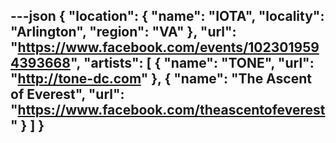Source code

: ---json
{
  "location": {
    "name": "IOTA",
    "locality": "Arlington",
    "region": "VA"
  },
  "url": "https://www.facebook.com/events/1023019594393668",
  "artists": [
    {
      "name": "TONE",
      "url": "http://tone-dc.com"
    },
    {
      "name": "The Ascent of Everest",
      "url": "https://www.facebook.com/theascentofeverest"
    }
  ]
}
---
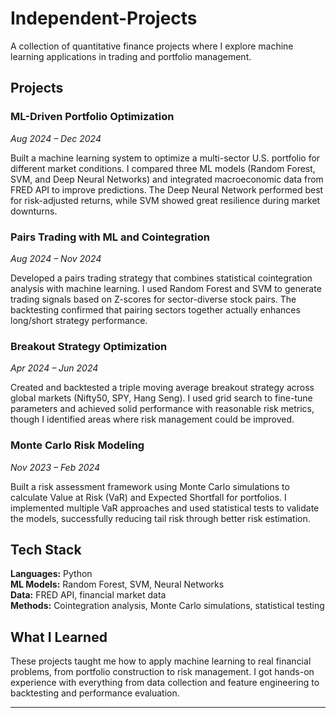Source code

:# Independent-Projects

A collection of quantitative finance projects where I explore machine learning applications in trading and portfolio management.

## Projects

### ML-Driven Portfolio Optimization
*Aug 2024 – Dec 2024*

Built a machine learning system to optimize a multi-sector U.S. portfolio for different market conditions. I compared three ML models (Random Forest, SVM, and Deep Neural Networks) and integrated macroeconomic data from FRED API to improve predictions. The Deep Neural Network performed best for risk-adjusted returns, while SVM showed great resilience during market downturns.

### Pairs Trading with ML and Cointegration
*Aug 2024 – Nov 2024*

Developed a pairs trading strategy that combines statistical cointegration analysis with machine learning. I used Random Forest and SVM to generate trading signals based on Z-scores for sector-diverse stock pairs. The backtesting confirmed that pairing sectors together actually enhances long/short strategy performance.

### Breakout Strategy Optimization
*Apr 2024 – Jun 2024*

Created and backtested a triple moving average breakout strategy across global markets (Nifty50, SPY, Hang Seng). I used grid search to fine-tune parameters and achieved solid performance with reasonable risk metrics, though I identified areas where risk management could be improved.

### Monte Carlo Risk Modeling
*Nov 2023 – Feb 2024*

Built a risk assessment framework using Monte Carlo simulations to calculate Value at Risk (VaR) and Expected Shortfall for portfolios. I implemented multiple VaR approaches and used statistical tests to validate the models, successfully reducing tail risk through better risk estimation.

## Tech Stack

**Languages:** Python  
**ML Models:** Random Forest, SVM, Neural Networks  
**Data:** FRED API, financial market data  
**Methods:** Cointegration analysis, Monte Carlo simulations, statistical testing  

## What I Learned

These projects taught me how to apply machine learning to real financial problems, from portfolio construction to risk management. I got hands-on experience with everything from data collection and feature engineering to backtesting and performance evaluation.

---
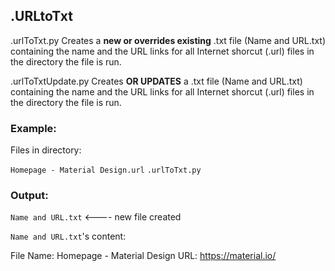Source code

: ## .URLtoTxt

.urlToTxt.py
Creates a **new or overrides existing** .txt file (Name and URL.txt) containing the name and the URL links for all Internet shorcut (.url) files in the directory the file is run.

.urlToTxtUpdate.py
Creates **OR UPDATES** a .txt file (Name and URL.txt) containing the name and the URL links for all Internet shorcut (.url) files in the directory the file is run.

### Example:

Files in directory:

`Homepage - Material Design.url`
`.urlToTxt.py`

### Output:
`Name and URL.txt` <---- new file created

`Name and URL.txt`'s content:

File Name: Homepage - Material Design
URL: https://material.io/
────────────────
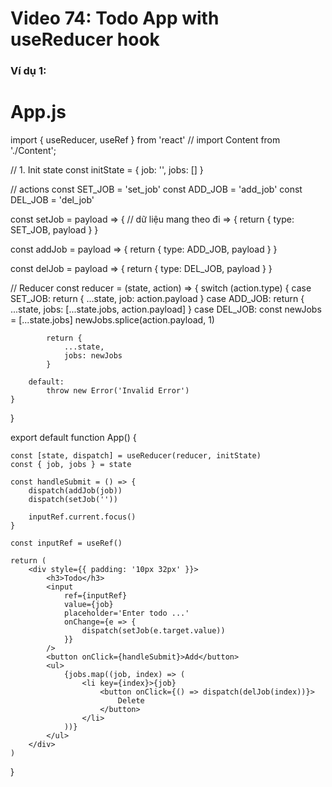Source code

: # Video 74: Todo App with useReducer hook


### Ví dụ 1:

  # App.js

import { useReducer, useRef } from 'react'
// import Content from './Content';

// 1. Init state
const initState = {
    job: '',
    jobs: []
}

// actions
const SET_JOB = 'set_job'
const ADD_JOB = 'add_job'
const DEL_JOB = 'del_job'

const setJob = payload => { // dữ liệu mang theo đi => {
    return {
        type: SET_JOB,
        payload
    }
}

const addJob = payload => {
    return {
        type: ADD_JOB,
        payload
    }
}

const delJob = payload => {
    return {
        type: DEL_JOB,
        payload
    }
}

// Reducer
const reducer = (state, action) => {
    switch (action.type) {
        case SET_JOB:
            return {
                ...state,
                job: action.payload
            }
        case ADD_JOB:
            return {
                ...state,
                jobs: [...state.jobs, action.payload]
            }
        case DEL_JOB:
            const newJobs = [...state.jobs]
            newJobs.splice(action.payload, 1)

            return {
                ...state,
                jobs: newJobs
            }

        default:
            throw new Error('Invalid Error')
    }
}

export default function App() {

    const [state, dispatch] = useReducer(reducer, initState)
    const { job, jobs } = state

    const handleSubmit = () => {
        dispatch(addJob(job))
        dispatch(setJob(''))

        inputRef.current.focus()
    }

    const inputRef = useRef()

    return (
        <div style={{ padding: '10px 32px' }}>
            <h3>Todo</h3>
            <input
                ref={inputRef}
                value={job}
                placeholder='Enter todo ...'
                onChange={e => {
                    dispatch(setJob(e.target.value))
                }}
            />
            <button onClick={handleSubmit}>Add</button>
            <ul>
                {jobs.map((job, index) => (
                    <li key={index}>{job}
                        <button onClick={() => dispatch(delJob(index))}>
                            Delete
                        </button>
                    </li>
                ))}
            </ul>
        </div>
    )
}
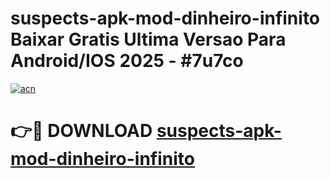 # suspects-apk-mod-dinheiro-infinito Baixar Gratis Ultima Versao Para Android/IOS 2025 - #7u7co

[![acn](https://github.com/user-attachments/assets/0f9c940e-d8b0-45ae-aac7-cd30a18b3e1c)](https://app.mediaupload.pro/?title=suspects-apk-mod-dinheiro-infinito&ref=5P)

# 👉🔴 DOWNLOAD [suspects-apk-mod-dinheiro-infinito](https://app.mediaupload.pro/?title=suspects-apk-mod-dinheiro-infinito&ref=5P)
────────────────
▸ Exercise aim:
What lines of the listing above hold "addJob"? Copy all of them.

▸ Written reply:
const addJob = payload => {
        dispatch(addJob(job))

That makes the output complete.